A commercial printing company in the UK, providing bulk paper and electronic documents for large corporations, approached Fountech Solutions to provide an Artificial Intelligence driven product that could facilitate interactivity with readers.
This client were sent raw textual content by their own customers, often this comprised of complicated legal or legislative instruments involving hundreds of pages. Their role was to print these documents onto paper and also provide electronic format copies.
Then they would distribute the resulting products by courier and file transfer to secure locations for the intended readership. They knew that if their electronic versions of documents could be easily ‘interrogated’ by readers to beyond simple keyword searching, their business would become a market leader in its field.

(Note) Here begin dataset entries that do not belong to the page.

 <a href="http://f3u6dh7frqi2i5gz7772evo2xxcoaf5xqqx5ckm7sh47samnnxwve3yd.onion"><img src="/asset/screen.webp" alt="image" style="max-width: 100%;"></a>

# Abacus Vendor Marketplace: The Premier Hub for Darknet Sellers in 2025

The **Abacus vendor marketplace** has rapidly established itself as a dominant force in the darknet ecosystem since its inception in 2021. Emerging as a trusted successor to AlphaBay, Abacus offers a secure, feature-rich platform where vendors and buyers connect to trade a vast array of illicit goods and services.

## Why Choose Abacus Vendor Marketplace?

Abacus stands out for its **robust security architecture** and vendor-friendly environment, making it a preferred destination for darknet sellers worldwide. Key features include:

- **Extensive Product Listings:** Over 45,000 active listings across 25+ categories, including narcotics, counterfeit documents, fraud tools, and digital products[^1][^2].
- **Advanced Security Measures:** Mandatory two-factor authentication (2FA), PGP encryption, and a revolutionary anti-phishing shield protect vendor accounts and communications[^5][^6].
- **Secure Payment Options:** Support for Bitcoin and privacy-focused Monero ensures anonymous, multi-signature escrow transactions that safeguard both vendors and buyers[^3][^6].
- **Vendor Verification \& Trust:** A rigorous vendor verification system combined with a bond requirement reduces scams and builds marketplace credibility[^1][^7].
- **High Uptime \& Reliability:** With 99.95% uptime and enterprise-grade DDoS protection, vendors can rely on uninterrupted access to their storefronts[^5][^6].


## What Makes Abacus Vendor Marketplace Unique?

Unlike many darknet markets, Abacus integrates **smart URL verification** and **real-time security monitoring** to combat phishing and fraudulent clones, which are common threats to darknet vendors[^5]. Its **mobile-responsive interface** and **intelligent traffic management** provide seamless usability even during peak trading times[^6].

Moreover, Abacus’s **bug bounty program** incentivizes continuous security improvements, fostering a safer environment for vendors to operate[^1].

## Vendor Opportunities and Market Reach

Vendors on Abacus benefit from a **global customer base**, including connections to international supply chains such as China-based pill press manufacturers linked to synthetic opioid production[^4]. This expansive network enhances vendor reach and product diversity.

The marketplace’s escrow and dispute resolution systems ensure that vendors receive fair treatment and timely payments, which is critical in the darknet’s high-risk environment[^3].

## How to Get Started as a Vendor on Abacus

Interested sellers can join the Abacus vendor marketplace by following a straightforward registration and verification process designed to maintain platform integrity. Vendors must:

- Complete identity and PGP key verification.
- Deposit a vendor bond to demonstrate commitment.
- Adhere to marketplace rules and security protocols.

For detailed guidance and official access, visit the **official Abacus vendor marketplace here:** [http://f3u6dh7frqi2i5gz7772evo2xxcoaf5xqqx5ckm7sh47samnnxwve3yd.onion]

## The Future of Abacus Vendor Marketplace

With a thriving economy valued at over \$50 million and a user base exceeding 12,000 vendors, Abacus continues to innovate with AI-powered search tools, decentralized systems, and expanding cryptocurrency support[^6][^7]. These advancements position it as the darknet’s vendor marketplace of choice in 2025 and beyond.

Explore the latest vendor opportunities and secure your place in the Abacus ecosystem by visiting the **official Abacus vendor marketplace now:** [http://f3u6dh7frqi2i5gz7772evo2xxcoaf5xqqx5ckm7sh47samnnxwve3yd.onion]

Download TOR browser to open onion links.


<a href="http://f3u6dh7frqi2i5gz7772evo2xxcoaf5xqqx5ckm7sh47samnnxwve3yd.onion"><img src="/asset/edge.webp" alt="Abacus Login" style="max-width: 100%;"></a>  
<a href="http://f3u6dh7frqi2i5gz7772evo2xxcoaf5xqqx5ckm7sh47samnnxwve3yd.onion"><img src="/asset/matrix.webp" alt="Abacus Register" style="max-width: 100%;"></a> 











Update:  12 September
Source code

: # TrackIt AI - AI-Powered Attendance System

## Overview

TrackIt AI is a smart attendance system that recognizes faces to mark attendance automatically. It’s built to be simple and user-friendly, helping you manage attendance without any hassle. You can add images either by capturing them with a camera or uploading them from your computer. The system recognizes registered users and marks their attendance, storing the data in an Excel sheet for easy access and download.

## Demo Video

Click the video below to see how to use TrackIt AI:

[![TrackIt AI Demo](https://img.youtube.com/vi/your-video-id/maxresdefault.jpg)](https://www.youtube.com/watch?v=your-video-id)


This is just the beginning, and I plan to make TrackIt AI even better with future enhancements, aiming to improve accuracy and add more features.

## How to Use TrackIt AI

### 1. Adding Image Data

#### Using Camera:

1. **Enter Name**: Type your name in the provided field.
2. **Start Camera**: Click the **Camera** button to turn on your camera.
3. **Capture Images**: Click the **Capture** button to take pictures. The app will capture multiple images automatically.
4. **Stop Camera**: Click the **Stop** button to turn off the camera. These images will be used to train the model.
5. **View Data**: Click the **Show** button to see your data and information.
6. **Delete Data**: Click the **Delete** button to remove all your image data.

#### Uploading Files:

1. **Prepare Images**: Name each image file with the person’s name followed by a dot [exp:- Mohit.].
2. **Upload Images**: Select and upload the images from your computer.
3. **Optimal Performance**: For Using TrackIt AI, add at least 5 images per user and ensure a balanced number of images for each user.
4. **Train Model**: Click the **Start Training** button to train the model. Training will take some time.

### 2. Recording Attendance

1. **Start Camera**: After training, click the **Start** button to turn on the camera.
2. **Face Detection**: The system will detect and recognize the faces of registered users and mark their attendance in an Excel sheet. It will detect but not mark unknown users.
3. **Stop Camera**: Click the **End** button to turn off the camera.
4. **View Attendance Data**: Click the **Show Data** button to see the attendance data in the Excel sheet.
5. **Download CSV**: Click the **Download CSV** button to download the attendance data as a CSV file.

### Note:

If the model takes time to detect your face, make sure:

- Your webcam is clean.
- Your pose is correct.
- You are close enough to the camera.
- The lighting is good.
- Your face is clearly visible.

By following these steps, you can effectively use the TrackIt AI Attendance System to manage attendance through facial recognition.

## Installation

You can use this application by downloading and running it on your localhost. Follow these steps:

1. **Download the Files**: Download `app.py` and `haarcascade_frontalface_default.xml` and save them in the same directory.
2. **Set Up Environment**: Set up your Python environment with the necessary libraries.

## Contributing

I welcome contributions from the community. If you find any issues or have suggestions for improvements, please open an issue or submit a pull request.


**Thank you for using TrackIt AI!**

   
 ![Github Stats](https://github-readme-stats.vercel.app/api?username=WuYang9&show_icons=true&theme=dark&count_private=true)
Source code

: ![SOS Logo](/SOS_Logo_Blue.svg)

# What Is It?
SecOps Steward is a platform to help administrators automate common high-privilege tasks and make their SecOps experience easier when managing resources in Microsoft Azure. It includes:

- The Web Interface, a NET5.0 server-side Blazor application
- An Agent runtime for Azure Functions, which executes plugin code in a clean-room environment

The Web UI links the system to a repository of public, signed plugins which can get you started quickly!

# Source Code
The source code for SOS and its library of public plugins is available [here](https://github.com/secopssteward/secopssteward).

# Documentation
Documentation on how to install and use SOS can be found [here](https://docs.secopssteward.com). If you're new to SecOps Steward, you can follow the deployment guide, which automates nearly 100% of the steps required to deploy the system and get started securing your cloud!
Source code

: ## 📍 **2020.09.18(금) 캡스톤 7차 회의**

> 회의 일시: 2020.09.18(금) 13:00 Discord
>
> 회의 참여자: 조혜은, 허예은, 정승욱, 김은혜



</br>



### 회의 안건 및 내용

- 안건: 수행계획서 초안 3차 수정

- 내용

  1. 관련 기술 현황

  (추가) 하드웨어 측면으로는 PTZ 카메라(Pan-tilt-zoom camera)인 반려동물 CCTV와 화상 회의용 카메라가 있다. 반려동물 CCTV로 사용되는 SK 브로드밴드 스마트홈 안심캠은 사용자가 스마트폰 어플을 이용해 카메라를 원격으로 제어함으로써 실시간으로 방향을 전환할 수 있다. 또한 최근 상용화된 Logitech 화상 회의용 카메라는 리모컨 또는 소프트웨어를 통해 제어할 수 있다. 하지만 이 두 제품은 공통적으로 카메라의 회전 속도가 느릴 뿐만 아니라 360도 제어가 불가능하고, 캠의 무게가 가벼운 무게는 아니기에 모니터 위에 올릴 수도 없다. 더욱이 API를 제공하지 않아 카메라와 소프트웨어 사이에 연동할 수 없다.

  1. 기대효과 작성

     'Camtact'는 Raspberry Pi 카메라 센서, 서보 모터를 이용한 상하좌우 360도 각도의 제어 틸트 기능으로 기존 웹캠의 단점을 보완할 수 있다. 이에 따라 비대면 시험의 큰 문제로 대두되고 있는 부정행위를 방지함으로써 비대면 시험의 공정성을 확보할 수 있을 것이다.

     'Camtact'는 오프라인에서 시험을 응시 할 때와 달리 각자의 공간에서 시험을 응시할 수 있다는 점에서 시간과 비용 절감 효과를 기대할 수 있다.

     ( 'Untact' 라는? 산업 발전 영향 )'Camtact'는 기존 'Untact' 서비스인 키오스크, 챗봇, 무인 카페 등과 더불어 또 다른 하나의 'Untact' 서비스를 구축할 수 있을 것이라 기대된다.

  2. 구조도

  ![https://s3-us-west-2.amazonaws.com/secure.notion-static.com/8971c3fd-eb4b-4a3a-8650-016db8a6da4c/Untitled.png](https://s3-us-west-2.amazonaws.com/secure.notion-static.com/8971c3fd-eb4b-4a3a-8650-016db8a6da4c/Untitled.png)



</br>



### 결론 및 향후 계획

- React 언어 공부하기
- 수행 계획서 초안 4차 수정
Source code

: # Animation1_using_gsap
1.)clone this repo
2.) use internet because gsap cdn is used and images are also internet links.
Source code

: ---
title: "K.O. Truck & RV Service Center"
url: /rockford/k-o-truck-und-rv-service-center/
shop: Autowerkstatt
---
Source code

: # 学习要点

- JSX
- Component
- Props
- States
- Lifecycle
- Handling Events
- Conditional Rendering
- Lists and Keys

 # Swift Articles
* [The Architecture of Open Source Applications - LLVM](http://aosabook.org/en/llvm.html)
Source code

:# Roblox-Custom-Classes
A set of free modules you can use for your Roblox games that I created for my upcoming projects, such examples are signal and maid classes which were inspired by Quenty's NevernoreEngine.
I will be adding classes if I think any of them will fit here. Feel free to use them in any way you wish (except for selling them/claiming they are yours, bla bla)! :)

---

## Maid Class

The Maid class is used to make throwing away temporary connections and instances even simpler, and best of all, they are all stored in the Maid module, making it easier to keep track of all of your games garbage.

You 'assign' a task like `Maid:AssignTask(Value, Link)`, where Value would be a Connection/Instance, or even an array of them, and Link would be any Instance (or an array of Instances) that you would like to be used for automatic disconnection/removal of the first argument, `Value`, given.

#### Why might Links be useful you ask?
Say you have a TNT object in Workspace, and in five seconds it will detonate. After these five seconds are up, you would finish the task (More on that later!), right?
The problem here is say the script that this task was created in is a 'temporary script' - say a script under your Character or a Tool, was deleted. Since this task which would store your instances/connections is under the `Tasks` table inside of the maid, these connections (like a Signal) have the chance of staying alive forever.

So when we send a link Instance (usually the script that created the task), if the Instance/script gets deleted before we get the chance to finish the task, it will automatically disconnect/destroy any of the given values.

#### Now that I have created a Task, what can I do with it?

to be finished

It’s already commonplace to produce e-format documents that are searchable by keyword, because it only requires non-AI driven software to identify any instances of a given specific word, then highlight it to the reader’s attention.
A much more complex concept is a document being interrogable for related content; either internal or external to the document itself. For this to be possible, the software would need to be able to respond to readers’ requests: asking about the definition of words, summarization, paraphrasing, simplifying, translating, classifying and perhaps expanding upon particular sections.
For this to work, AI driven algorithms have to ‘learn’ about given content and process it according to the nature of the request; it simply cannot be done with any practical level of speed or accuracy by non-AI computing. This makes AI especially advantageous when there is a need to change industries, domains, document content etc.
Let’s examine the requirement for a ‘smart document’ to be concerned, perhaps, with a complex legal case, running into perhaps hundreds of pages. The reader might pick up on a certain concept regarding case law over insolvency and disputed invoices. If the reader wanted to find out where else such content was referenced within that document (or perhaps within a given resource library of other legal documents), depending on device capability, they might ask by voice or by typing: “Tell me more about disputed invoices in insolvency caselaw”.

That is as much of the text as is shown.